Par exemple, le nombre de repas congelés servis au comptoir de La Grande Table est passé de 45 000 en 2020-21 à plus de 87 000 en 2023-24. Quant aux boites à lunch gratuites offertes aux élèves dans le besoin, le nombre est passé de 21 000 à 48 000 en quatre années.
Les effets de la pandémie, l’augmentation des prix des aliments, le coût de plus en plus élevé des logements, ainsi que le déclin de la classe moyenne expliquent en grande partie cette fulgurante augmentation.

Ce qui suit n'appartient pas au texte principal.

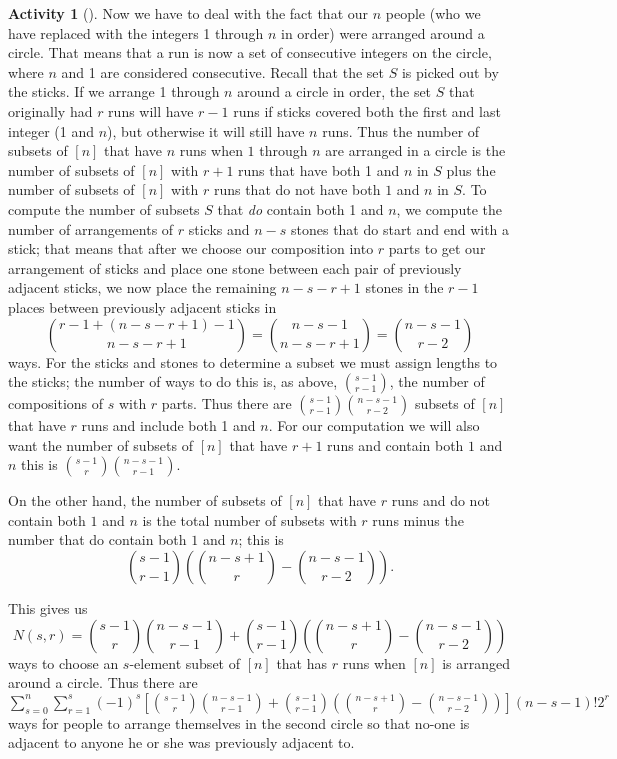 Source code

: \documentclass[10pt,]{book}
\theoremstyle{plain}
\theoremstyle{definition}
\newtheorem{activity}[project]{Activity}
\numberwithin{equation}{chapter}
\begin{document}
\begin{activity}[]
Now we have to deal with the fact that our \(n\) people (who we have replaced with the integers 1 through \(n\) in order) were arranged around a circle. That means that a run is now a set of consecutive integers on the circle, where \(n\) and 1 are considered consecutive. Recall that the set \(S\) is picked out by the sticks. If we arrange 1 through \(n\) around a circle in order, the set \(S\) that originally had \(r\) runs will have \(r-1\) runs if sticks covered both the first and last integer (1 and \(n\)), but otherwise it will still have \(n\) runs. Thus the number of subsets of \([n]\) that have \(n\) runs when \(1\) through \(n\) are arranged in a circle is the number of subsets of \([n]\) with \(r+1\) runs that have both 1 and \(n\) in \(S\) plus the number of subsets of \([n]\) with \(r\) runs that do not have both \(1\) and \(n\) in \(S\). To compute the number of subsets \(S\) that \emph{do} contain both 1 and \(n\), we compute the number of arrangements of \(r\) sticks and \(n-s\) stones that do start and end with a stick; that means that after we choose our composition into \(r\) parts to get our arrangement of sticks and place one stone between each pair of previously adjacent sticks, we now place the remaining \(n-s-r+1\) stones in the \(r-1\) places between previously adjacent sticks in%
\begin{equation*}
\binom{r-1 + (n-s-r+1)-1}{n-s-r+1}=\binom{n-s-1}{n-s-r+1}=\binom{n-s-1}{r-2}
\end{equation*}
ways. For the sticks and stones to determine a subset we must assign lengths to the sticks; the number of ways to do this is, as above, \(\binom{s-1}{r-1}\), the number of compositions of \(s\) with \(r\) parts. Thus there are \(\binom{s-1}{r-1}\binom{n-s-1}{r-2}\) subsets of \([n]\) that have \(r\) runs and include both 1 and \(n\). For our computation we will also want the number of subsets of \([n]\) that have \(r+1\) runs and contain both \(1\) and \(n\) this is \(\binom{s-1}{r}\binom{n-s-1}{r-1}\).%
\par
On the other hand, the number of subsets of \([n]\) that have \(r\) runs and do not contain both \(1\) and \(n\) is the total number of subsets with \(r\) runs minus the number that do contain both \(1\) and \(n\); this is%
\begin{equation*}
\binom{s-1}{r-1}\left(\binom{n-s+1}{r}- \binom{n-s-1}{r-2}\right).
\end{equation*}
%
\par
This gives us%
\begin{equation*}
N(s,r) =\binom{s-1}{r}\binom{n-s-1}{r-1}+\binom{s-1}{r-1}\left(\binom{n-s+1}{r}- \binom{n-s-1}{r-2}\right)
\end{equation*}
ways to choose an \(s\)-element subset of \([n]\) that has \(r\) runs when \([n]\) is arranged around a circle. Thus there are \(\sum\limits_{s=0}^n\sum\limits_{r=1}^{s}(-1)^s\left[\binom{s-1}{r}\binom{n-s-1}{r-1}+\binom{s-1}{r-1}\left(\binom{n-s+1}{r}- \binom{n-s-1}{r-2}\right)\right](n-s-1)!2^r\) ways for people to arrange themselves in the second circle so that no-one is adjacent to anyone he or she was previously adjacent to.%
\end{activity}
\end{document}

Sur place, dans la cuisine de La Grande Table, les employé.es s’affairent à préparer des plats pour des centaines de personnes, sous la responsabilité de la cheffe bien connue à Sherbrooke Mélanie Alain (L’Empreinte cuisine soignée, Ça Beigne). Par exemple, jeudi matin, pas moins de 845 repas ont été livrés dans les écoles. Notons que La Grande Table dessert présentement 13 des 38 écoles primaires de Sherbrooke.
Deux services pour les enfants du primaire sont offerts par La Grande Table. D’abord, les «Écono lunchs» ; il s’agit de repas livrés directement à la cantine des écoles. Les parents déboursent ce qu’ils souhaitent/peuvent pour chaque repas. Quant aux « P’tites boites à lunch », il s’agit de collations et de repas chauds servis à des enfants plus démunis, référés par la direction des écoles. Ce service touche présentement 320 élèves.
« Notre objectif est d’offrir des boites à lunch dans l’ensemble des écoles de Sherbrooke et entrer aussi dans les écoles secondaires », souligne Vincent, précisant que ces services peuvent être offerts grâce à la collaboration des organismes suivants : Fondation Christian Vachon, Fondation Rock-Guertin, La Cantine pour tous, ainsi que les dons amassés lors de la campagne annuelle de financement de La Grande Table.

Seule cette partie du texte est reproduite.